Una infancia entre México, España
Estibaliz Carranza Zabala nació en 1978 en Ciudad de México, y después de solo unos años, su familia se trasladó a Barcelona. Sus primeros recuerdos, según relató, fueron de una casa en la que su padre, un odontólogo vasco, era rígido y distante. “Papá era perfeccionista, todo se movía a su ritmo. Mamá se desvivía por agradarlo”, escribió años más tarde en “Mi vida, mi verdad”, el libro en el que intentó lavar sus culpas.
Siempre destacaba en los estudios, pero sufría episodios de ansiedad ante cada mínimo fracaso. Aquella niñez, sin caricias, hizo brotar en ella una necesidad feroz de aprobación. La joven Carranza buscó ahogar sus carencias y vacíos con el exotismo de Alemania y luego Austria, donde acabó instalándose en Viena con Hinterberger. Tenía apenas veintidós años. Había conocido a otro solitario, un hombre catorce años mayor, inflexible y adicto a los videojuegos. El destino había juntado dos soledades.
“Siempre pensé que no era realmente importante para nadie. Yo solo estaba allí, invisible, útil a veces, un error si fallaba”, escribiría más tarde en prisión.
El matrimonio imposible
Manfred Hinterberger pronto se transformó en un amor tóxico para la mujer.
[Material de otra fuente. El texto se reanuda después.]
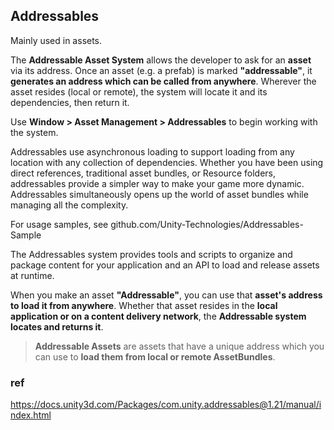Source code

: ## Addressables
Mainly used in assets.

The **Addressable Asset System** allows the developer to ask for an **asset** via its address. Once an asset (e.g. a prefab) is marked **"addressable"**, it **generates an address which can be called from anywhere**. Wherever the asset resides (local or remote), the system will locate it and its dependencies, then return it.

Use **Window > Asset Management > Addressables** to begin working with the system.

Addressables use asynchronous loading to support loading from any location with any collection of dependencies. Whether you have been using direct references, traditional asset bundles, or Resource folders, addressables provide a simpler way to make your game more dynamic. Addressables simultaneously opens up the world of asset bundles while managing all the complexity.

For usage samples, see github.com/Unity-Technologies/Addressables-Sample

The Addressables system provides tools and scripts to organize and package content for your application and an API to load and release assets at runtime.

When you make an asset **"Addressable"**, you can use that **asset's address to load it from anywhere**. Whether that asset resides in the **local application or on a content delivery network**, the **Addressable system locates and returns it**.

> **Addressable Assets** are assets that have a unique address which you can use to **load them from local or remote AssetBundles**.

### ref 
https://docs.unity3d.com/Packages/com.unity.addressables@1.21/manual/index.html

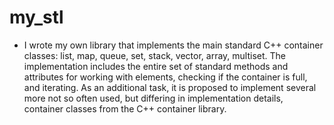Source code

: # my_stl
- I wrote my own library that implements the main standard C++ container classes: list, map, queue, set, stack, vector, array, multiset. The implementation includes the entire set of standard methods and attributes for working with elements, checking if the container is full, and iterating. As an additional task, it is proposed to implement several more not so often used, but differing in implementation details, container classes from the C++ container library.
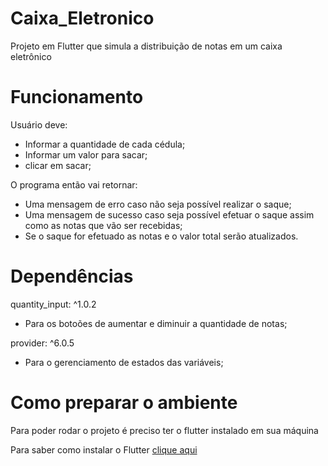# Caixa_Eletronico

Projeto em Flutter que simula  a distribuição de notas em um caixa eletrônico

# Funcionamento 

Usuário deve:
- Informar a quantidade de cada cédula;
- Informar um valor para sacar;
- clicar em sacar;

O programa então vai retornar: 
- Uma mensagem de erro caso não seja possível realizar o saque;
- Uma mensagem de sucesso caso seja possível efetuar o saque assim como as notas que vão ser recebidas;
- Se o saque for efetuado as notas e o valor total serão atualizados.

# Dependências

quantity_input: ^1.0.2
- Para os botoões de aumentar e diminuir a quantidade de notas;
  
provider: ^6.0.5
- Para o gerenciamento de estados das variáveis;


# Como preparar o ambiente

Para poder rodar o projeto é preciso ter o flutter instalado em sua máquina

Para saber como instalar o Flutter
[ clique aqui](https://docs.flutter.dev/get-started/install)

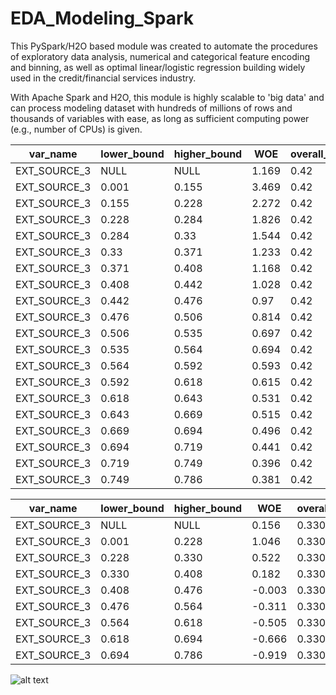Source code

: # EDA_Modeling_Spark

This PySpark/H2O based module was created to automate the procedures of exploratory data analysis, numerical and categorical feature encoding and binning, as well as optimal linear/logistic regression building widely used in the credit/financial services industry.

With Apache Spark and H2O, this module is highly scalable to 'big data' and can process modeling dataset with hundreds of millions of rows and thousands of variables with ease, as long as sufficient computing power (e.g., number of CPUs) is given.






| var_name     | lower_bound | higher_bound | WOE   | overall_IV |
|--------------|-------------|--------------|-------|------------|
| EXT_SOURCE_3 | NULL        | NULL         | 1.169 | 0.42       |
| EXT_SOURCE_3 | 0.001       | 0.155        | 3.469 | 0.42       |
| EXT_SOURCE_3 | 0.155       | 0.228        | 2.272 | 0.42       |
| EXT_SOURCE_3 | 0.228       | 0.284        | 1.826 | 0.42       |
| EXT_SOURCE_3 | 0.284       | 0.33         | 1.544 | 0.42       |
| EXT_SOURCE_3 | 0.33        | 0.371        | 1.233 | 0.42       |
| EXT_SOURCE_3 | 0.371       | 0.408        | 1.168 | 0.42       |
| EXT_SOURCE_3 | 0.408       | 0.442        | 1.028 | 0.42       |
| EXT_SOURCE_3 | 0.442       | 0.476        | 0.97  | 0.42       |
| EXT_SOURCE_3 | 0.476       | 0.506        | 0.814 | 0.42       |
| EXT_SOURCE_3 | 0.506       | 0.535        | 0.697 | 0.42       |
| EXT_SOURCE_3 | 0.535       | 0.564        | 0.694 | 0.42       |
| EXT_SOURCE_3 | 0.564       | 0.592        | 0.593 | 0.42       |
| EXT_SOURCE_3 | 0.592       | 0.618        | 0.615 | 0.42       |
| EXT_SOURCE_3 | 0.618       | 0.643        | 0.531 | 0.42       |
| EXT_SOURCE_3 | 0.643       | 0.669        | 0.515 | 0.42       |
| EXT_SOURCE_3 | 0.669       | 0.694        | 0.496 | 0.42       |
| EXT_SOURCE_3 | 0.694       | 0.719        | 0.441 | 0.42       |
| EXT_SOURCE_3 | 0.719       | 0.749        | 0.396 | 0.42       |
| EXT_SOURCE_3 | 0.749       | 0.786        | 0.381 | 0.42       |





| var_name     | lower_bound | higher_bound | WOE    | overall_IV |
|--------------|-------------|--------------|--------|------------|
| EXT_SOURCE_3 | NULL        | NULL         | 0.156  | 0.330      |
| EXT_SOURCE_3 | 0.001       | 0.228        | 1.046  | 0.330      |
| EXT_SOURCE_3 | 0.228       | 0.330        | 0.522  | 0.330      |
| EXT_SOURCE_3 | 0.330       | 0.408        | 0.182  | 0.330      |
| EXT_SOURCE_3 | 0.408       | 0.476        | -0.003 | 0.330      |
| EXT_SOURCE_3 | 0.476       | 0.564        | -0.311 | 0.330      |
| EXT_SOURCE_3 | 0.564       | 0.618        | -0.505 | 0.330      |
| EXT_SOURCE_3 | 0.618       | 0.694        | -0.666 | 0.330      |
| EXT_SOURCE_3 | 0.694       | 0.786        | -0.919 | 0.330      |



![alt text]()

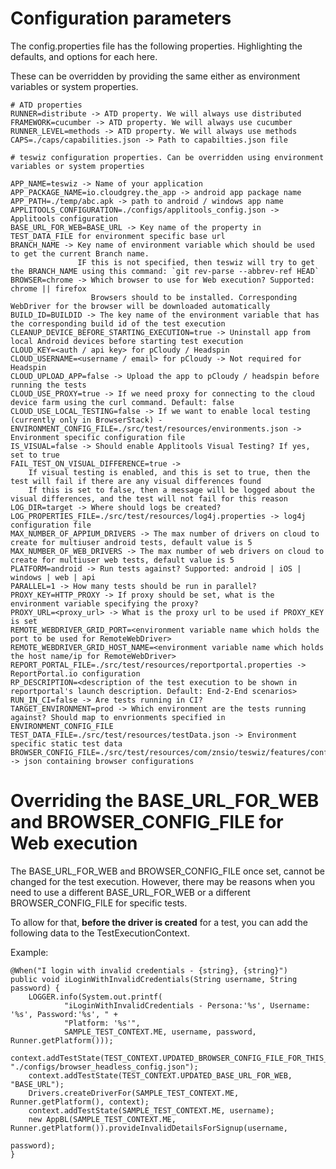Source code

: # Configuration parameters

The config.properties file has the following properties. Highlighting the defaults, and options for each here.

These can be overridden by providing the same either as environment variables or system properties.

    # ATD properties
    RUNNER=distribute -> ATD property. We will always use distributed
    FRAMEWORK=cucumber -> ATD property. We will always use cucumber
    RUNNER_LEVEL=methods -> ATD property. We will always use methods
    CAPS=./caps/capabilities.json -> Path to capabilties.json file

    # teswiz configuration properties. Can be overridden using environment variables or system properties

    APP_NAME=teswiz -> Name of your application
    APP_PACKAGE_NAME=io.cloudgrey.the_app -> android app package name
    APP_PATH=./temp/abc.apk -> path to android / windows app name
    APPLITOOLS_CONFIGURATION=./configs/applitools_config.json -> Applitools configuration 
    BASE_URL_FOR_WEB=BASE_URL -> Key name of the property in TEST_DATA_FILE for environment specific base url
    BRANCH_NAME -> Key name of environment variable which should be used to get the current Branch name. 
                   IF this is not specified, then teswiz will try to get the BRANCH_NAME using this command: `git rev-parse --abbrev-ref HEAD`
    BROWSER=chrome -> Which browser to use for Web execution? Supported: chrome || firefox
                      Browsers should to be installed. Corresponding WebDriver for the browser will be downloaded automatically
    BUILD_ID=BUILDID -> The key name of the environment variable that has the corresponding build id of the test execution
    CLEANUP_DEVICE_BEFORE_STARTING_EXECUTION=true -> Uninstall app from local Android devices before starting test execution
    CLOUD_KEY=<auth / api key> for pCloudy / Headspin
    CLOUD_USERNAME=<username / email> for pCloudy -> Not required for Headspin
    CLOUD_UPLOAD_APP=false -> Upload the app to pCloudy / headspin before running the tests
    CLOUD_USE_PROXY=true -> If we need proxy for connecting to the cloud device farm using the curl command. Default: false
    CLOUD_USE_LOCAL_TESTING=false -> If we want to enable local testing (currently only in BrowserStack) -  
    ENVIRONMENT_CONFIG_FILE=./src/test/resources/environments.json -> Environment specific configuration file
    IS_VISUAL=false -> Should enable Applitools Visual Testing? If yes, set to true
    FAIL_TEST_ON_VISUAL_DIFFERENCE=true -> 
        If visual testing is enabled, and this is set to true, then the test will fail if there are any visual differences found
        If this is set to false, then a message will be logged about the visual differences, and the test will not fail for this reason 
    LOG_DIR=target -> Where should logs be created?
    LOG_PROPERTIES_FILE=./src/test/resources/log4j.properties -> log4j configuration file
    MAX_NUMBER_OF_APPIUM_DRIVERS -> The max number of drivers on cloud to create for multiuser android tests, default value is 5
    MAX_NUMBER_OF_WEB_DRIVERS -> The max number of web drivers on cloud to create for multiuser web tests, default value is 5
    PLATFORM=android -> Run tests against? Supported: android | iOS | windows | web | api
    PARALLEL=1 -> How many tests should be run in parallel?
    PROXY_KEY=HTTP_PROXY -> If proxy should be set, what is the environment variable specifying the proxy?
    PROXY_URL=<proxy_url> -> What is the proxy url to be used if PROXY_KEY is set
    REMOTE_WEBDRIVER_GRID_PORT=<environment variable name which holds the port to be used for RemoteWebDriver>
    REMOTE_WEBDRIVER_GRID_HOST_NAME=<environment variable name which holds the host name/ip for RemoteWebDriver>
    REPORT_PORTAL_FILE=./src/test/resources/reportportal.properties -> ReportPortal.io configuration
    RP_DESCRIPTION=<description of the test execution to be shown in reportportal's launch description. Default: End-2-End scenarios>
    RUN_IN_CI=false -> Are tests running in CI?
    TARGET_ENVIRONMENT=prod -> Which environment are the tests running against? Should map to envrionments specified in ENVIRONMENT_CONFIG_FILE
    TEST_DATA_FILE=./src/test/resources/testData.json -> Environment specific static test data
    BROWSER_CONFIG_FILE=./src/test/resources/com/znsio/teswiz/features/configs/browser_config.json -> json containing browser configurations

# Overriding the BASE_URL_FOR_WEB and BROWSER_CONFIG_FILE for Web execution
The BASE_URL_FOR_WEB and BROWSER_CONFIG_FILE once set, cannot be changed for the test execution.
However, there may be reasons when you need to use a different BASE_URL_FOR_WEB or a different BROWSER_CONFIG_FILE for specific tests.

To allow for that, **before the driver is created** for a test, you can add the following data to the TestExecutionContext.  

Example:

    @When("I login with invalid credentials - {string}, {string}")
    public void iLoginWithInvalidCredentials(String username, String password) {
        LOGGER.info(System.out.printf(
                "iLoginWithInvalidCredentials - Persona:'%s', Username: '%s', Password:'%s', " +
                "Platform: '%s'",
                SAMPLE_TEST_CONTEXT.ME, username, password, Runner.getPlatform()));
        context.addTestState(TEST_CONTEXT.UPDATED_BROWSER_CONFIG_FILE_FOR_THIS_TEST, "./configs/browser_headless_config.json");
        context.addTestState(TEST_CONTEXT.UPDATED_BASE_URL_FOR_WEB, "BASE_URL");
        Drivers.createDriverFor(SAMPLE_TEST_CONTEXT.ME, Runner.getPlatform(), context);
        context.addTestState(SAMPLE_TEST_CONTEXT.ME, username);
        new AppBL(SAMPLE_TEST_CONTEXT.ME, Runner.getPlatform()).provideInvalidDetailsForSignup(username,
                                                                                               password);
    }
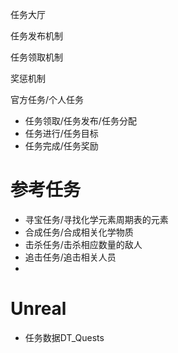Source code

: 任务大厅

任务发布机制

任务领取机制

奖惩机制

官方任务/个人任务


*  任务领取/任务发布/任务分配
*  任务进行/任务目标
*  任务完成/任务奖励



# 参考任务

*  寻宝任务/寻找化学元素周期表的元素
*  合成任务/合成相关化学物质
*  击杀任务/击杀相应数量的敌人
*  追击任务/追击相关人员
*  

# Unreal

* 任务数据DT_Quests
Controlaba su dinero, sus horarios y sus amistades. “La heladería era suya, yo solo la atendía”, confesó ella ante los policías. Mientras, él se sumía en jornadas enteras frente a la computadora, obsesionado con el control de las finanzas pero incapaz de una caricia o una palabra amable.
La convivencia, áspera y sin tregua, derivó en peleas constantes. Viena era la ciudad de las oportunidades, pero para Carranza era una jaula. La relación sexualmente frustrante, la dinámica de humillaciones y el silencio, avanzaron. Así lo describió ante la corte:
—No podía salir sola, no podía gastar nada. Si hablaba, él reía. Cuando gritaba, él me ignoraba.
Intentó por todos los medios ajustar su personalidad, agradar por fin. Cumplía con las tareas domésticas, la administración del local y la sonrisa ante los clientes. Pero el resentimiento crecía en el matrimonio.